The reason our genetic material does not disintegrate into complete chemical chaos is that a host of molecular systems continuously monitor and repair DNA. The Nobel Prize in Chemistry 2015 awards three pioneering scientists who have mapped how several of these repair systems function at a detailed molecular level.
In the early 1970s, scientists believed that DNA was an extremely stable molecule, but Tomas Lindahl demonstrated that DNA decays at a rate that ought to have made the development of life on Earth impossible. This insight led him to discover a molecular machinery, base excision repair, which constantly counteracts the collapse of our DNA.
Aziz Sancar has mapped nucleotide excision repair, the mechanism that cells use to repair UV damage to DNA. People born with defects in this repair system will develop skin cancer if they are exposed to sunlight. The cell also utilises nucleotide excision repair to correct defects caused by mutagenic substances, among other things.

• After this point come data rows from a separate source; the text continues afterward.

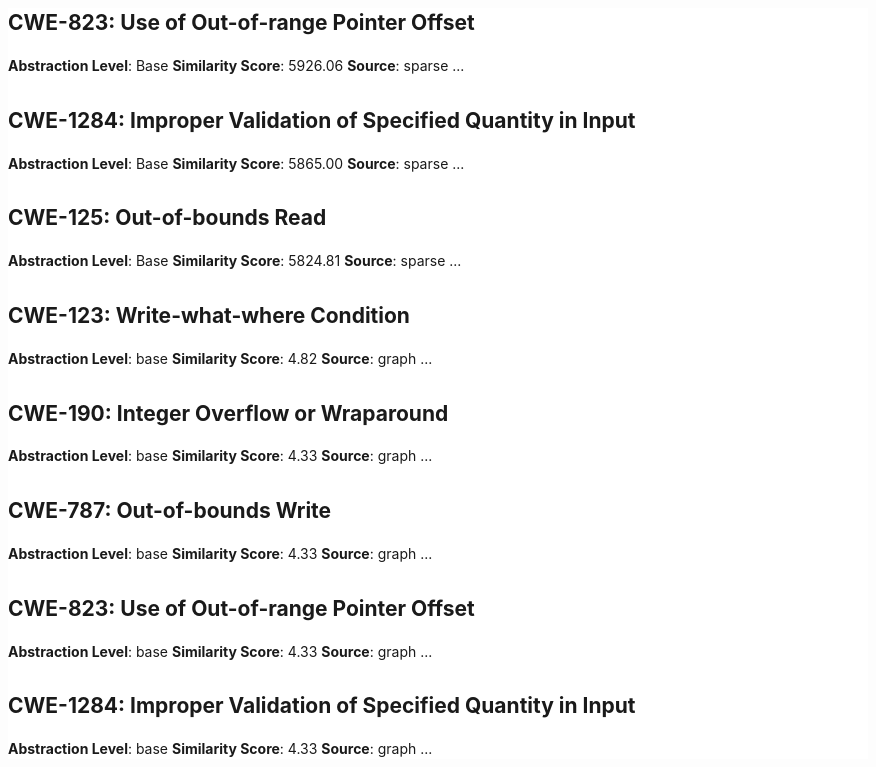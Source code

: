 ## CWE-823: Use of Out-of-range Pointer Offset
**Abstraction Level**: Base
**Similarity Score**: 5926.06
**Source**: sparse
...

## CWE-1284: Improper Validation of Specified Quantity in Input
**Abstraction Level**: Base
**Similarity Score**: 5865.00
**Source**: sparse
...

## CWE-125: Out-of-bounds Read
**Abstraction Level**: Base
**Similarity Score**: 5824.81
**Source**: sparse
...

## CWE-123: Write-what-where Condition
**Abstraction Level**: base
**Similarity Score**: 4.82
**Source**: graph
...

## CWE-190: Integer Overflow or Wraparound
**Abstraction Level**: base
**Similarity Score**: 4.33
**Source**: graph
...

## CWE-787: Out-of-bounds Write
**Abstraction Level**: base
**Similarity Score**: 4.33
**Source**: graph
...

## CWE-823: Use of Out-of-range Pointer Offset
**Abstraction Level**: base
**Similarity Score**: 4.33
**Source**: graph
...

## CWE-1284: Improper Validation of Specified Quantity in Input
**Abstraction Level**: base
**Similarity Score**: 4.33
**Source**: graph
...
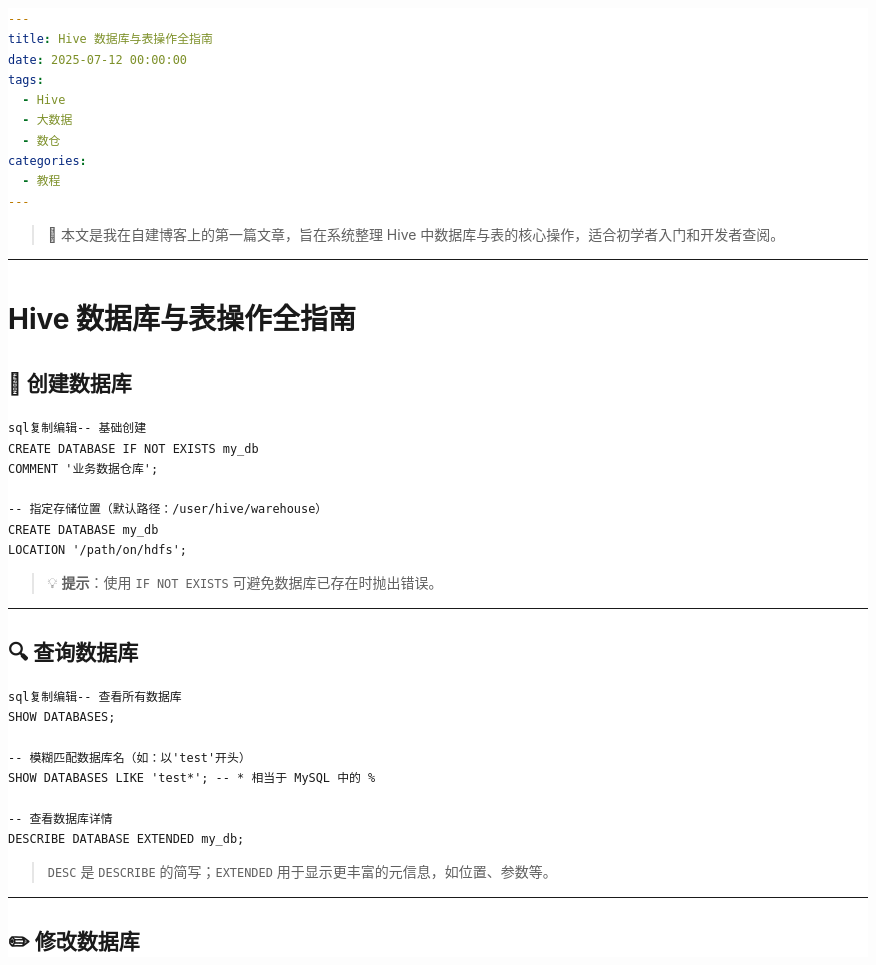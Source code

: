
 ```yaml
---
title: Hive 数据库与表操作全指南
date: 2025-07-12 00:00:00
tags:
  - Hive
  - 大数据
  - 数仓
categories:
  - 教程
---
```


> 🚀 本文是我在自建博客上的第一篇文章，旨在系统整理 Hive 中数据库与表的核心操作，适合初学者入门和开发者查阅。

------

# Hive 数据库与表操作全指南
## 📁 创建数据库

```
sql复制编辑-- 基础创建
CREATE DATABASE IF NOT EXISTS my_db
COMMENT '业务数据仓库';

-- 指定存储位置（默认路径：/user/hive/warehouse）
CREATE DATABASE my_db 
LOCATION '/path/on/hdfs';
```

> 💡 **提示**：使用 `IF NOT EXISTS` 可避免数据库已存在时抛出错误。

------

## 🔍 查询数据库

```
sql复制编辑-- 查看所有数据库
SHOW DATABASES;

-- 模糊匹配数据库名（如：以'test'开头）
SHOW DATABASES LIKE 'test*'; -- * 相当于 MySQL 中的 %

-- 查看数据库详情
DESCRIBE DATABASE EXTENDED my_db;
```

> `DESC` 是 `DESCRIBE` 的简写；`EXTENDED` 用于显示更丰富的元信息，如位置、参数等。

------

## ✏️ 修改数据库
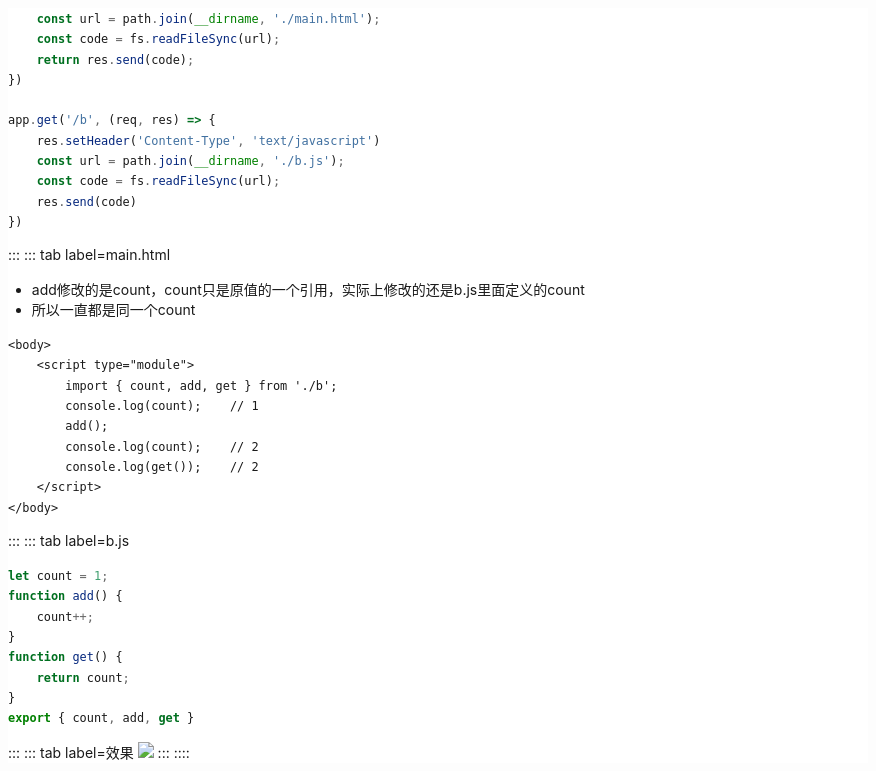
 ```js
    const url = path.join(__dirname, './main.html');
    const code = fs.readFileSync(url);
    return res.send(code);
})

app.get('/b', (req, res) => {
    res.setHeader('Content-Type', 'text/javascript')
    const url = path.join(__dirname, './b.js');
    const code = fs.readFileSync(url);
    res.send(code)
})
```
:::
::: tab label=main.html
* add修改的是count，count只是原值的一个引用，实际上修改的还是b.js里面定义的count
* 所以一直都是同一个count
```html{4-7}
<body>
    <script type="module">
        import { count, add, get } from './b';
        console.log(count);    // 1
        add();
        console.log(count);    // 2
        console.log(get());    // 2
    </script>
</body>
```
:::
::: tab label=b.js
```js
let count = 1;
function add() {
    count++;
}
function get() {
    return count;
}
export { count, add, get }
```
:::
::: tab label=效果
<img src="./assets/importzhi.png" style="width:600px;">
:::
::::
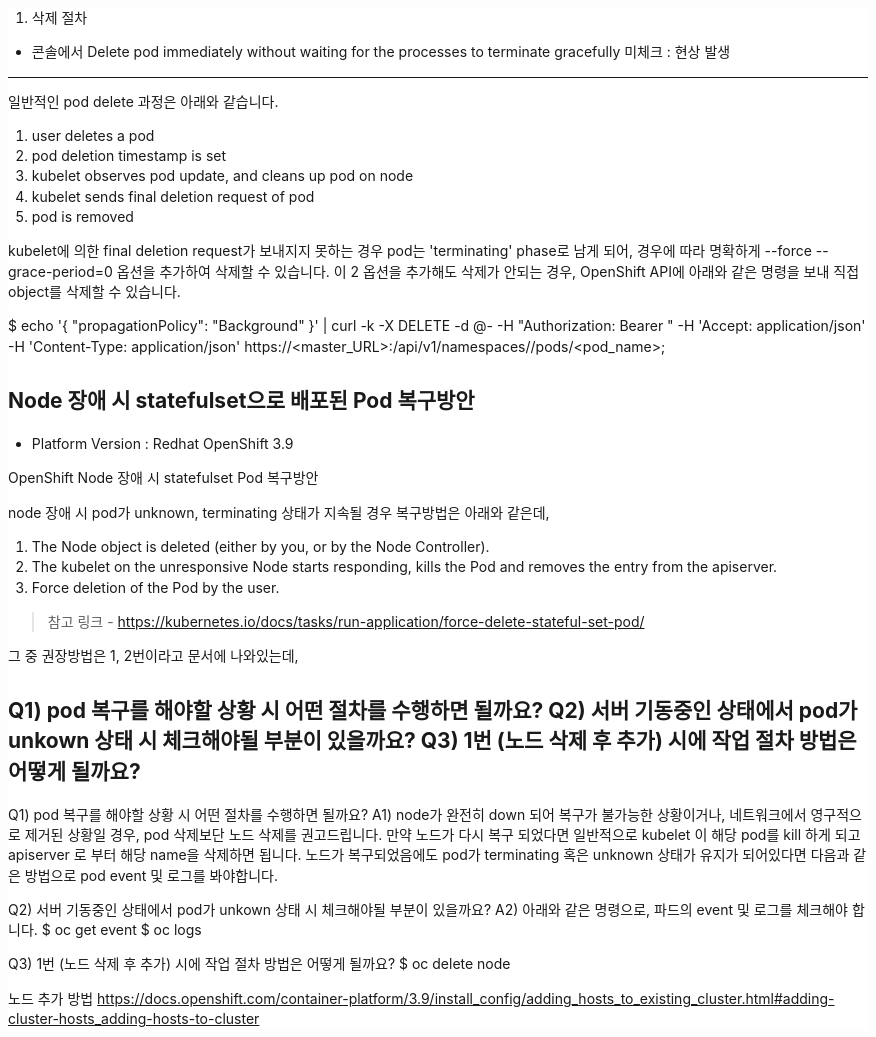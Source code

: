 1. 삭제 절차
 - 콘솔에서 Delete pod immediately without waiting for the processes to terminate gracefully 미체크 : 현상 발생

---
일반적인 pod delete 과정은 아래와 같습니다.

1. user deletes a pod
2. pod deletion timestamp is set
3. kubelet observes pod update, and cleans up pod on node
4. kubelet sends final deletion request of pod
5. pod is removed

kubelet에 의한 final deletion request가 보내지지 못하는 경우 pod는 'terminating' phase로 남게 되어, 경우에 따라 명확하게 --force --grace-period=0 옵션을 추가하여 삭제할 수 있습니다.
이 2 옵션을 추가해도 삭제가 안되는 경우, OpenShift API에 아래와 같은 명령을 보내 직접 object를 삭제할 수 있습니다.

$ echo '{ "propagationPolicy": "Background" }' | curl -k -X DELETE -d @-  -H "Authorization: Bearer <token>" -H 'Accept: application/json' -H 'Content-Type: application/json'  https://<master_URL>:<port>/api/v1/namespaces/<namespace>/pods/<pod_name>;

## Node 장애 시 statefulset으로 배포된 Pod 복구방안

* Platform Version : Redhat OpenShift 3.9

OpenShift Node 장애 시 statefulset Pod 복구방안

node 장애 시 pod가 unknown, terminating 상태가 지속될 경우 복구방법은 아래와 같은데,

1. The Node object is deleted (either by you, or by the Node Controller).
2. The kubelet on the unresponsive Node starts responding, kills the Pod and removes the entry from the apiserver.
3. Force deletion of the Pod by the user.
> 참고 링크
    - https://kubernetes.io/docs/tasks/run-application/force-delete-stateful-set-pod/

그 중 권장방법은 1, 2번이라고 문서에 나와있는데,

 Q1) pod 복구를 해야할 상황 시 어떤 절차를 수행하면 될까요?
 Q2) 서버 기동중인 상태에서 pod가 unkown 상태 시 체크해야될 부분이 있을까요?
 Q3) 1번 (노드 삭제 후 추가) 시에 작업 절차 방법은 어떻게 될까요?
---

 Q1) pod 복구를 해야할 상황 시 어떤 절차를 수행하면 될까요?
 A1) node가 완전히 down 되어 복구가 불가능한 상황이거나, 네트워크에서 영구적으로 제거된 상황일 경우, pod 삭제보단 노드 삭제를 권고드립니다.
      만약 노드가 다시 복구 되었다면 일반적으로 kubelet 이 해당 pod를 kill 하게 되고 apiserver 로 부터 해당 name을 삭제하면 됩니다.
      노드가 복구되었음에도 pod가 terminating 혹은 unknown 상태가 유지가 되어있다면 다음과 같은 방법으로 pod event 및 로그를 봐야합니다.

 Q2) 서버 기동중인 상태에서 pod가 unkown 상태 시 체크해야될 부분이 있을까요?
 A2) 아래와 같은 명령으로, 파드의 event 및 로그를 체크해야 합니다.
  $ oc get event
  $ oc logs <pod name>
 
 Q3) 1번 (노드 삭제 후 추가) 시에 작업 절차 방법은 어떻게 될까요?
  $ oc delete node <node name>
 
노드 추가 방법
https://docs.openshift.com/container-platform/3.9/install_config/adding_hosts_to_existing_cluster.html#adding-cluster-hosts_adding-hosts-to-cluster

Paul Modrich has demonstrated how the cell corrects errors that occur when DNA is replicated during cell division. This mechanism, mismatch repair, reduces the error frequency during DNA replication by about a thousandfold. Congenital defects in mismatch repair are known, for example, to cause a hereditary variant of colon cancer.
The Nobel Laureates in Chemistry 2015 have provided fundamental insights into how cells function, knowledge that can be used, for instance, in the development of new cancer treatments.